Initial commit

a0db2f9 about 2 years ago

4.72 kB

	<!---
	Copyright 2021 The HuggingFace Team. All rights reserved.

	Licensed under the Apache License, Version 2.0 (the "License");
	you may not use this file except in compliance with the License.
	You may obtain a copy of the License at

	http://www.apache.org/licenses/LICENSE-2.0

	Unless required by applicable law or agreed to in writing, software
	distributed under the License is distributed on an "AS IS" BASIS,
	WITHOUT WARRANTIES OR CONDITIONS OF ANY KIND, either express or implied.
	See the License for the specific language governing permissions and
	limitations under the License.
	-->

	# Language model training examples in streaming mode

	The following examples showcase how to train a language model from scratch
	using the JAX/Flax backend.

	JAX/Flax allows you to trace pure functions and compile them into efficient, fused accelerator code on both GPU and TPU.
	Models written in JAX/Flax are immutable and updated in a purely functional
	way which enables simple and efficient model parallelism.

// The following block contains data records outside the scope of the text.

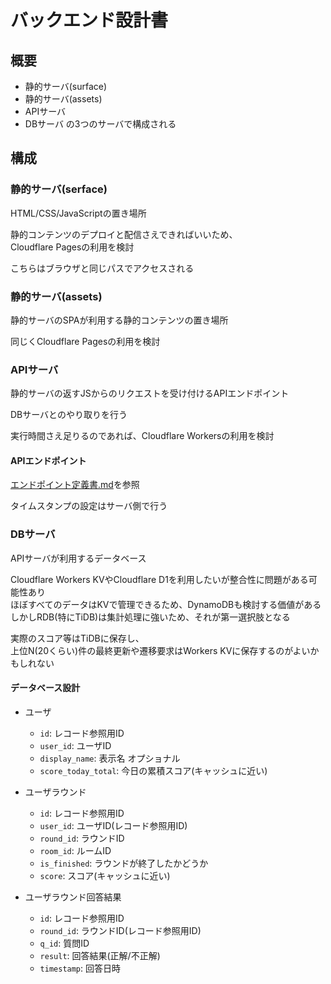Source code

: # バックエンド設計書

## 概要

- 静的サーバ(surface)
- 静的サーバ(assets)
- APIサーバ
- DBサーバ
の3つのサーバで構成される

## 構成

### 静的サーバ(serface)

HTML/CSS/JavaScriptの置き場所

静的コンテンツのデプロイと配信さえできればいいため、  
Cloudflare Pagesの利用を検討

こちらはブラウザと同じパスでアクセスされる

### 静的サーバ(assets)

静的サーバのSPAが利用する静的コンテンツの置き場所

同じくCloudflare Pagesの利用を検討

### APIサーバ

静的サーバの返すJSからのリクエストを受け付けるAPIエンドポイント

DBサーバとのやり取りを行う

実行時間さえ足りるのであれば、Cloudflare Workersの利用を検討

#### APIエンドポイント

[エンドポイント定義書.md](./docs/plan-be-ep.md)を参照

タイムスタンプの設定はサーバ側で行う

### DBサーバ

APIサーバが利用するデータベース

Cloudflare Workers KVやCloudflare D1を利用したいが整合性に問題がある可能性あり  
ほぼすべてのデータはKVで管理できるため、DynamoDBも検討する価値がある  
しかしRDB(特にTiDB)は集計処理に強いため、それが第一選択肢となる

実際のスコア等はTiDBに保存し、  
上位N(20くらい)件の最終更新や遷移要求はWorkers KVに保存するのがよいかもしれない

#### データベース設計

- ユーザ
  - `id`: レコード参照用ID
  - `user_id`: ユーザID
  - `display_name`: 表示名 オプショナル
  - `score_today_total`: 今日の累積スコア(キャッシュに近い)

- ユーザラウンド
  - `id`: レコード参照用ID
  - `user_id`: ユーザID(レコード参照用ID)
  - `round_id`: ラウンドID
  - `room_id`: ルームID
  - `is_finished`: ラウンドが終了したかどうか
  - `score`: スコア(キャッシュに近い)

- ユーザラウンド回答結果
  - `id`: レコード参照用ID
  - `round_id`: ラウンドID(レコード参照用ID)
  - `q_id`: 質問ID
  - `result`: 回答結果(正解/不正解)
  - `timestamp`: 回答日時
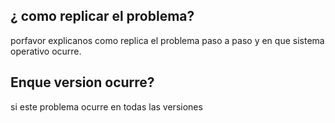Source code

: ## ¿ como replicar el problema?
porfavor explicanos como replica el problema paso a paso y en que sistema operativo ocurre.
## Enque version ocurre?
si este problema ocurre en todas las versiones 
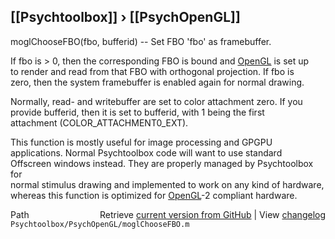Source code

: ## [[Psychtoolbox]] &#8250; [[PsychOpenGL]]

moglChooseFBO(fbo, bufferid) -- Set FBO 'fbo' as framebuffer.  
  
If fbo is \> 0, then the corresponding FBO is bound and [OpenGL](OpenGL) is set up  
to render and read from that FBO with orthogonal projection. If fbo is  
zero, then the system framebuffer is enabled again for normal drawing.  
  
Normally, read- and writebuffer are set to color attachment zero. If you  
provide bufferid, then it is set to bufferid, with 1 being the first  
attachment (COLOR\_ATTACHMENT0\_EXT).  
  
This function is mostly useful for image processing and GPGPU  
applications. Normal Psychtoolbox code will want to use standard  
Offscreen windows instead. They are properly managed by Psychtoolbox for  
normal stimulus drawing and implemented to work on any kind of hardware,  
whereas this function is optimized for [OpenGL](OpenGL)-2 compliant hardware.  




<div class="code_header" style="text-align:right;">
  <span style="float:left;">Path&nbsp;&nbsp;</span> <span class="counter">Retrieve <a href=
  "https://raw.github.com/Psychtoolbox-3/Psychtoolbox-3/beta/Psychtoolbox/PsychOpenGL/moglChooseFBO.m">current version from GitHub</a> | View <a href=
  "https://github.com/Psychtoolbox-3/Psychtoolbox-3/commits/beta/Psychtoolbox/PsychOpenGL/moglChooseFBO.m">changelog</a></span>
</div>
<div class="code">
  <code>Psychtoolbox/PsychOpenGL/moglChooseFBO.m</code>
</div>

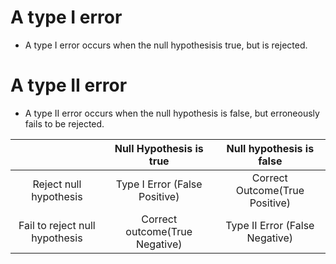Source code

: # A type I error 
* A type I error occurs when the null hypothesisis true, but is rejected.
# A type II error 
* A type II error occurs when the null hypothesis is false, but erroneously fails to be rejected. 
 
| |Null Hypothesis is true|Null hypothesis is false|
|:---:|:---:|:---:|
|Reject null hypothesis|Type I Error (False Positive)| Correct Outcome(True Positive)|
|Fail to reject null hypothesis|Correct outcome(True Negative)|Type II Error (False Negative)|
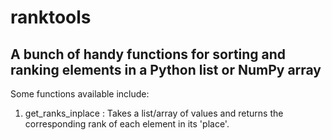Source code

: # ranktools
## A bunch of handy functions for sorting and ranking elements in a Python list or NumPy array

Some functions available include:
1. get_ranks_inplace : Takes a list/array of values and returns the corresponding rank of each element in its 'place'.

	All of the following examples make use of [dataset streaming](https://huggingface.co/docs/datasets/master/dataset_streaming.html), therefore allowing to train models on massive datasets\
	without ever having to download the full dataset.

	## Masked language modeling

	In the following, we demonstrate how to train a bi-directional transformer model
	using masked language modeling objective as introduced in [BERT: Pre-training of Deep Bidirectional Transformers for Language Understanding](https://arxiv.org/abs/1810.04805).
	More specifically, we demonstrate how JAX/Flax and dataset streaming can be leveraged
	to pre-train [`roberta-base`](https://huggingface.co/roberta-base)
	in English on a single TPUv3-8 pod for 10000 update steps.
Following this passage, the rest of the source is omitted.